━━━ RECORDS PROVIDED
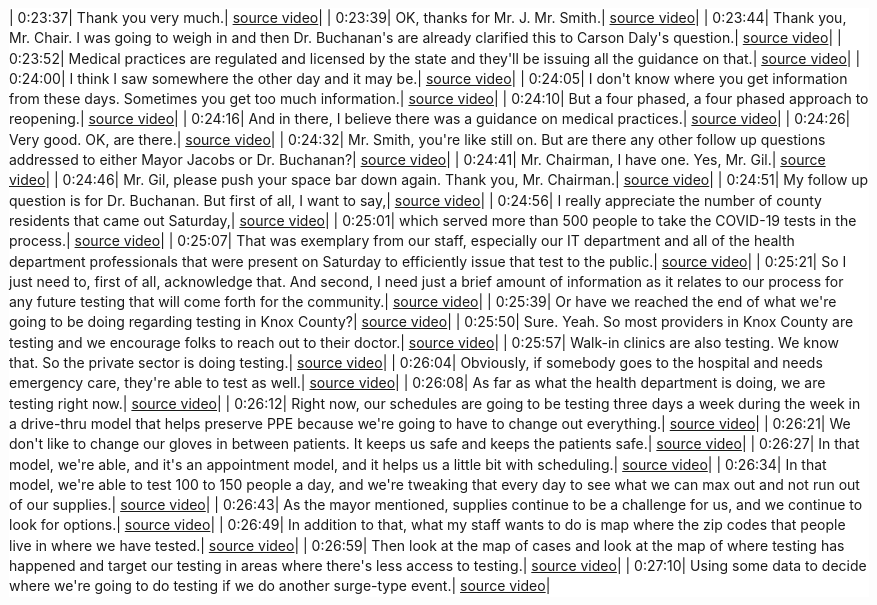 | 0:23:37| Thank you very much.| [source video](https://archive.org/details/co-com-r-267-200427-business?start=1417)|
| 0:23:39| OK, thanks for Mr. J. Mr. Smith.| [source video](https://archive.org/details/co-com-r-267-200427-business?start=1419)|
| 0:23:44| Thank you, Mr. Chair. I was going to weigh in and then Dr. Buchanan's are already clarified this to Carson Daly's question.| [source video](https://archive.org/details/co-com-r-267-200427-business?start=1424)|
| 0:23:52| Medical practices are regulated and licensed by the state and they'll be issuing all the guidance on that.| [source video](https://archive.org/details/co-com-r-267-200427-business?start=1432)|
| 0:24:00| I think I saw somewhere the other day and it may be.| [source video](https://archive.org/details/co-com-r-267-200427-business?start=1440)|
| 0:24:05| I don't know where you get information from these days. Sometimes you get too much information.| [source video](https://archive.org/details/co-com-r-267-200427-business?start=1445)|
| 0:24:10| But a four phased, a four phased approach to reopening.| [source video](https://archive.org/details/co-com-r-267-200427-business?start=1450)|
| 0:24:16| And in there, I believe there was a guidance on medical practices.| [source video](https://archive.org/details/co-com-r-267-200427-business?start=1456)|
| 0:24:26| Very good. OK, are there.| [source video](https://archive.org/details/co-com-r-267-200427-business?start=1466)|
| 0:24:32| Mr. Smith, you're like still on. But are there any other follow up questions addressed to either Mayor Jacobs or Dr. Buchanan?| [source video](https://archive.org/details/co-com-r-267-200427-business?start=1472)|
| 0:24:41| Mr. Chairman, I have one. Yes, Mr. Gil.| [source video](https://archive.org/details/co-com-r-267-200427-business?start=1481)|
| 0:24:46| Mr. Gil, please push your space bar down again. Thank you, Mr. Chairman.| [source video](https://archive.org/details/co-com-r-267-200427-business?start=1486)|
| 0:24:51| My follow up question is for Dr. Buchanan. But first of all, I want to say,| [source video](https://archive.org/details/co-com-r-267-200427-business?start=1491)|
| 0:24:56| I really appreciate the number of county residents that came out Saturday,| [source video](https://archive.org/details/co-com-r-267-200427-business?start=1496)|
| 0:25:01| which served more than 500 people to take the COVID-19 tests in the process.| [source video](https://archive.org/details/co-com-r-267-200427-business?start=1501)|
| 0:25:07| That was exemplary from our staff, especially our IT department and all of the health department professionals that were present on Saturday to efficiently issue that test to the public.| [source video](https://archive.org/details/co-com-r-267-200427-business?start=1507)|
| 0:25:21| So I just need to, first of all, acknowledge that. And second, I need just a brief amount of information as it relates to our process for any future testing that will come forth for the community.| [source video](https://archive.org/details/co-com-r-267-200427-business?start=1521)|
| 0:25:39| Or have we reached the end of what we're going to be doing regarding testing in Knox County?| [source video](https://archive.org/details/co-com-r-267-200427-business?start=1539)|
| 0:25:50| Sure. Yeah. So most providers in Knox County are testing and we encourage folks to reach out to their doctor.| [source video](https://archive.org/details/co-com-r-267-200427-business?start=1550)|
| 0:25:57| Walk-in clinics are also testing. We know that. So the private sector is doing testing.| [source video](https://archive.org/details/co-com-r-267-200427-business?start=1557)|
| 0:26:04| Obviously, if somebody goes to the hospital and needs emergency care, they're able to test as well.| [source video](https://archive.org/details/co-com-r-267-200427-business?start=1564)|
| 0:26:08| As far as what the health department is doing, we are testing right now.| [source video](https://archive.org/details/co-com-r-267-200427-business?start=1568)|
| 0:26:12| Right now, our schedules are going to be testing three days a week during the week in a drive-thru model that helps preserve PPE because we're going to have to change out everything.| [source video](https://archive.org/details/co-com-r-267-200427-business?start=1572)|
| 0:26:21| We don't like to change our gloves in between patients. It keeps us safe and keeps the patients safe.| [source video](https://archive.org/details/co-com-r-267-200427-business?start=1581)|
| 0:26:27| In that model, we're able, and it's an appointment model, and it helps us a little bit with scheduling.| [source video](https://archive.org/details/co-com-r-267-200427-business?start=1587)|
| 0:26:34| In that model, we're able to test 100 to 150 people a day, and we're tweaking that every day to see what we can max out and not run out of our supplies.| [source video](https://archive.org/details/co-com-r-267-200427-business?start=1594)|
| 0:26:43| As the mayor mentioned, supplies continue to be a challenge for us, and we continue to look for options.| [source video](https://archive.org/details/co-com-r-267-200427-business?start=1603)|
| 0:26:49| In addition to that, what my staff wants to do is map where the zip codes that people live in where we have tested.| [source video](https://archive.org/details/co-com-r-267-200427-business?start=1609)|
| 0:26:59| Then look at the map of cases and look at the map of where testing has happened and target our testing in areas where there's less access to testing.| [source video](https://archive.org/details/co-com-r-267-200427-business?start=1619)|
| 0:27:10| Using some data to decide where we're going to do testing if we do another surge-type event.| [source video](https://archive.org/details/co-com-r-267-200427-business?start=1630)|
━━━━━━
**TASK BRIEF**. Print out every entry above without changing a word, and leave out the pictures.

**RESPONSE**.
 | 0:23:37| Thank you very much.| [source video](https://archive.org/details/co-com-r-267-200427-business?start=1417)|
| 0:23:39| OK, thanks for Mr. J. Mr. Smith.| [source video](https://archive.org/details/co-com-r-267-200427-business?start=1419)|
| 0:23:44| Thank you, Mr. Chair. I was going to weigh in and then Dr. Buchanan's are already clarified this to Carson Daly's question.| [source video](https://archive.org/details/co-com-r-267-200427-business?start=1424)|
| 0:23:52| Medical practices are regulated and licensed by the state and they'll be issuing all the guidance on that.| [source video](https://archive.org/details/co-com-r-267-200427-business?start=1432)|
| 0:24:00| I think I saw somewhere the other day and it may be.| [source video](https://archive.org/details/co-com-r-267-200427-business?start=1440)|
| 0:24:05| I don't know where you get information from these days. Sometimes you get too much information.| [source video](https://archive.org/details/co-com-r-267-200427-business?start=1445)|
| 0:24:10| But a four phased, a four phased approach to reopening.| [source video](https://archive.org/details/co-com-r-267-200427-business?start=1450)|
| 0:24:16| And in there, I believe there was a guidance on medical practices.| [source video](https://archive.org/details/co-com-r-267-200427-business?start=1456)|
| 0:24:26| Very good. OK, are there.| [source video](https://archive.org/details/co-com-r-267-200427-business?start=1466)|
| 0:24:32| Mr. Smith, you're like still on. But are there any other follow up questions addressed to either Mayor Jacobs or Dr. Buchanan?| [source video](https://archive.org/details/co-com-r-267-200427-business?start=1472)|
| 0:24:41| Mr. Chairman, I have one. Yes, Mr. Gil.| [source video](https://archive.org/details/co-com-r-267-200427-business?start=1481)|
| 0:24:46| Mr. Gil, please push your space bar down again. Thank you, Mr. Chairman.| [source video](https://archive.org/details/co-com-r-267-200427-business?start=1486)|
| 0:24:51| My follow up question is for Dr. Buchanan. But first of all, I want to say,| [source video](https://archive.org/details/co-com-r-267-200427-business?start=1491)|
| 0:24:56| I really appreciate the number of county residents that came out Saturday,| [source video](https://archive.org/details/co-com-r-267-200427-business?start=1496)|
| 0:25:01| which served more than 500 people to take the COVID-19 tests in the process.| [source video](https://archive.org/details/co-com-r-267-200427-business?start=1501)|
| 0:25:07| That was exemplary from our staff, especially our IT department and all of the health department professionals that were present on Saturday to efficiently issue that test to the public.| [source video](https://archive.org/details/co-com-r-267-200427-business?start=1507)|
| 0:25:21| So I just need to, first of all, acknowledge that. And second, I need just a brief amount of information as it relates to our process for any future testing that will come forth for the community.| [source video](https://archive.org/details/co-com-r-267-200427-business?start=1521)|
| 0:25:39| Or have we reached the end of what we're going to be doing regarding testing in Knox County?| [source video](https://archive.org/details/co-com-r-267-200427-business?start=1539)|
| 0:25:50| Sure. Yeah. So most providers in Knox County are testing and we encourage folks to reach out to their doctor.| [source video](https://archive.org/details/co-com-r-267-200427-business?start=1550)|
| 0:25:57| Walk-in clinics are also testing. We know that. So the private sector is doing testing.| [source video](https://archive.org/details/co-com-r-267-200427-business?start=1557)|
| 0:26:04| Obviously, if somebody goes to the hospital and needs emergency care, they're able to test as well.| [source video](https://archive.org/details/co-com-r-267-200427-business?start=1564)|
| 0:26:08| As far as what the health department is doing, we are testing right now.| [source video](https://archive.org/details/co-com-r-267-200427-business?start=1568)|
| 0:26:12| Right now, our schedules are going to be testing three days a week during the week in a drive-thru model that helps preserve PPE because we're going to have to change out everything.| [source video](https://archive.org/details/co-com-r-267-200427-business?start=1572)|
| 0:26:21| We don't like to change our gloves in between patients. It keeps us safe and keeps the patients safe.| [source video](https://archive.org/details/co-com-r-267-200427-business?start=1581)|
| 0:26:27| In that model, we're able, and it's an appointment model, and it helps us a little bit with scheduling.| [source video](https://archive.org/details/co-com-r-267-200427-business?start=1587)|
| 0:26:34| In that model, we're able to test 100 to 150 people a day, and we're tweaking that every day to see what we can max out and not run out of our supplies.| [source video](https://archive.org/details/co-com-r-267-200427-business?start=1594)|
| 0:26:43| As the mayor mentioned, supplies continue to be a challenge for us, and we continue to look for options.| [source video](https://archive.org/details/co-com-r-267-200427-business?start=1603)|
| 0:26:49| In addition to that, what my staff wants to do is map where the zip codes that people live in where we have tested.| [source video](https://archive.org/details/co-com-r-267-200427-business?start=1609)|
| 0:26:59| Then look at the map of cases and look at the map of where testing has happened and target our testing in areas where there's less access to testing.| [source video](https://archive.org/details/co-com-r-267-200427-business?start=1619)|
| 0:27:10| Using some data to decide where we're going to do testing if we do another surge-type event.| [source video](https://archive.org/details/co-com-r-267-200427-business?start=1630)|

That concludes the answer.